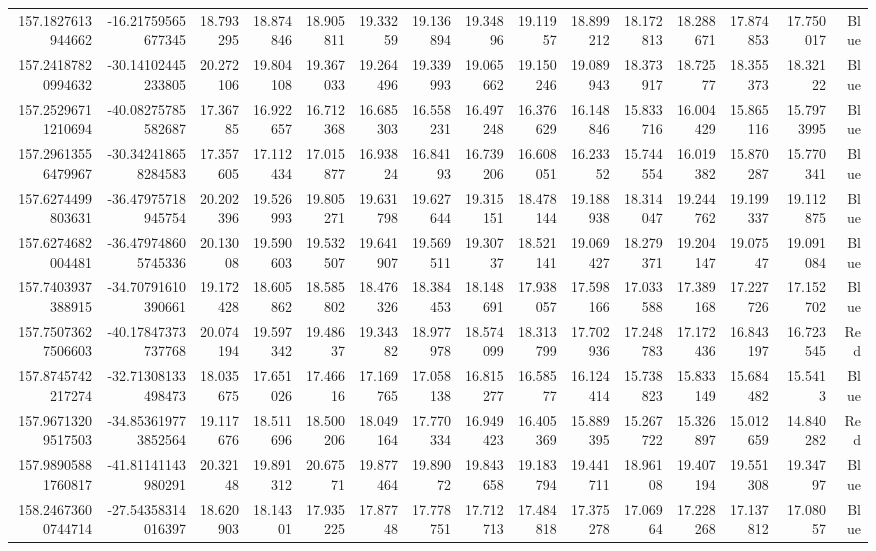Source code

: \begin{center}
\begin{longtable}{rrrrrrrrrrrrrrr}
157.1827613944662 & -16.21759565677345 & 18.793295 & 18.874846 & 18.905811 & 19.33259 & 19.136894 & 19.34896 & 19.11957 & 18.899212 & 18.172813 & 18.288671 & 17.874853 & 17.750017 & Blue \\
157.24187820994632 & -30.14102445233805 & 20.272106 & 19.804108 & 19.367033 & 19.264496 & 19.339993 & 19.065662 & 19.150246 & 19.089943 & 18.373917 & 18.72577 & 18.355373 & 18.32122 & Blue \\
157.25296711210694 & -40.08275785582687 & 17.36785 & 16.922657 & 16.712368 & 16.685303 & 16.558231 & 16.497248 & 16.376629 & 16.148846 & 15.833716 & 16.004429 & 15.865116 & 15.7973995 & Blue \\
157.29613556479967 & -30.342418658284583 & 17.357605 & 17.112434 & 17.015877 & 16.93824 & 16.84193 & 16.739206 & 16.608051 & 16.23352 & 15.744554 & 16.019382 & 15.870287 & 15.770341 & Blue \\
157.6274499803631 & -36.47975718945754 & 20.202396 & 19.526993 & 19.805271 & 19.631798 & 19.627644 & 19.315151 & 18.478144 & 19.188938 & 18.314047 & 19.244762 & 19.199337 & 19.112875 & Blue \\
157.6274682004481 & -36.479748605745336 & 20.13008 & 19.590603 & 19.532507 & 19.641907 & 19.569511 & 19.30737 & 18.521141 & 19.069427 & 18.279371 & 19.204147 & 19.07547 & 19.091084 & Blue \\
157.7403937388915 & -34.70791610390661 & 19.172428 & 18.605862 & 18.585802 & 18.476326 & 18.384453 & 18.148691 & 17.938057 & 17.598166 & 17.033588 & 17.389168 & 17.227726 & 17.152702 & Blue \\
157.75073627506603 & -40.17847373737768 & 20.074194 & 19.597342 & 19.48637 & 19.34382 & 18.977978 & 18.574099 & 18.313799 & 17.702936 & 17.248783 & 17.172436 & 16.843197 & 16.723545 & Red \\
157.8745742217274 & -32.71308133498473 & 18.035675 & 17.651026 & 17.46616 & 17.169765 & 17.058138 & 16.815277 & 16.58577 & 16.124414 & 15.738823 & 15.833149 & 15.684482 & 15.5413 & Blue \\
157.96713209517503 & -34.853619773852564 & 19.117676 & 18.511696 & 18.500206 & 18.049164 & 17.770334 & 16.949423 & 16.405369 & 15.889395 & 15.267722 & 15.326897 & 15.012659 & 14.840282 & Red \\
157.98905881760817 & -41.81141143980291 & 20.32148 & 19.891312 & 20.67571 & 19.877464 & 19.89072 & 19.843658 & 19.183794 & 19.441711 & 18.96108 & 19.407194 & 19.551308 & 19.34797 & Blue \\
158.24673600744714 & -27.54358314016397 & 18.620903 & 18.14301 & 17.935225 & 17.87748 & 17.778751 & 17.712713 & 17.484818 & 17.375278 & 17.06964 & 17.228268 & 17.137812 & 17.08057 & Blue \\

\end{longtable}
\end{center}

#### Activity:
Only the records themselves, retyped exactly, belong in the answer; please leave all images behind.

#### Response to this exercise:
Source code

: \begin{center}
\begin{longtable}{rrrrrrrrrrrrrrr}
157.1827613944662 & -16.21759565677345 & 18.793295 & 18.874846 & 18.905811 & 19.33259 & 19.136894 & 19.34896 & 19.11957 & 18.899212 & 18.172813 & 18.288671 & 17.874853 & 17.750017 & Blue \\
157.24187820994632 & -30.14102445233805 & 20.272106 & 19.804108 & 19.367033 & 19.264496 & 19.339993 & 19.065662 & 19.150246 & 19.089943 & 18.373917 & 18.72577 & 18.355373 & 18.32122 & Blue \\
157.25296711210694 & -40.08275785582687 & 17.36785 & 16.922657 & 16.712368 & 16.685303 & 16.558231 & 16.497248 & 16.376629 & 16.148846 & 15.833716 & 16.004429 & 15.865116 & 15.7973995 & Blue \\
157.29613556479967 & -30.342418658284583 & 17.357605 & 17.112434 & 17.015877 & 16.93824 & 16.84193 & 16.739206 & 16.608051 & 16.23352 & 15.744554 & 16.019382 & 15.870287 & 15.770341 & Blue \\
157.6274499803631 & -36.47975718945754 & 20.202396 & 19.526993 & 19.805271 & 19.631798 & 19.627644 & 19.315151 & 18.478144 & 19.188938 & 18.314047 & 19.244762 & 19.199337 & 19.112875 & Blue \\
157.6274682004481 & -36.479748605745336 & 20.13008 & 19.590603 & 19.532507 & 19.641907 & 19.569511 & 19.30737 & 18.521141 & 19.069427 & 18.279371 & 19.204147 & 19.07547 & 19.091084 & Blue \\
157.7403937388915 & -34.70791610390661 & 19.172428 & 18.605862 & 18.585802 & 18.476326 & 18.384453 & 18.148691 & 17.938057 & 17.598166 & 17.033588 & 17.389168 & 17.227726 & 17.152702 & Blue \\
157.75073627506603 & -40.17847373737768 & 20.074194 & 19.597342 & 19.48637 & 19.34382 & 18.977978 & 18.574099 & 18.313799 & 17.702936 & 17.248783 & 17.172436 & 16.843197 & 16.723545 & Red \\
157.8745742217274 & -32.71308133498473 & 18.035675 & 17.651026 & 17.46616 & 17.169765 & 17.058138 & 16.815277 & 16.58577 & 16.124414 & 15.738823 & 15.833149 & 15.684482 & 15.5413 & Blue \\
157.96713209517503 & -34.853619773852564 & 19.117676 & 18.511696 & 18.500206 & 18.049164 & 17.770334 & 16.949423 & 16.405369 & 15.889395 & 15.267722 & 15.326897 & 15.012659 & 14.840282 & Red \\
157.98905881760817 & -41.81141143980291 & 20.32148 & 19.891312 & 20.67571 & 19.877464 & 19.89072 & 19.843658 & 19.183794 & 19.441711 & 18.96108 & 19.407194 & 19.551308 & 19.34797 & Blue \\
158.24673600744714 & -27.54358314016397 & 18.620903 & 18.14301 & 17.935225 & 17.87748 & 17.778751 & 17.712713 & 17.484818 & 17.375278 & 17.06964 & 17.228268 & 17.137812 & 17.08057 & Blue \\

\end{longtable}
\end{center}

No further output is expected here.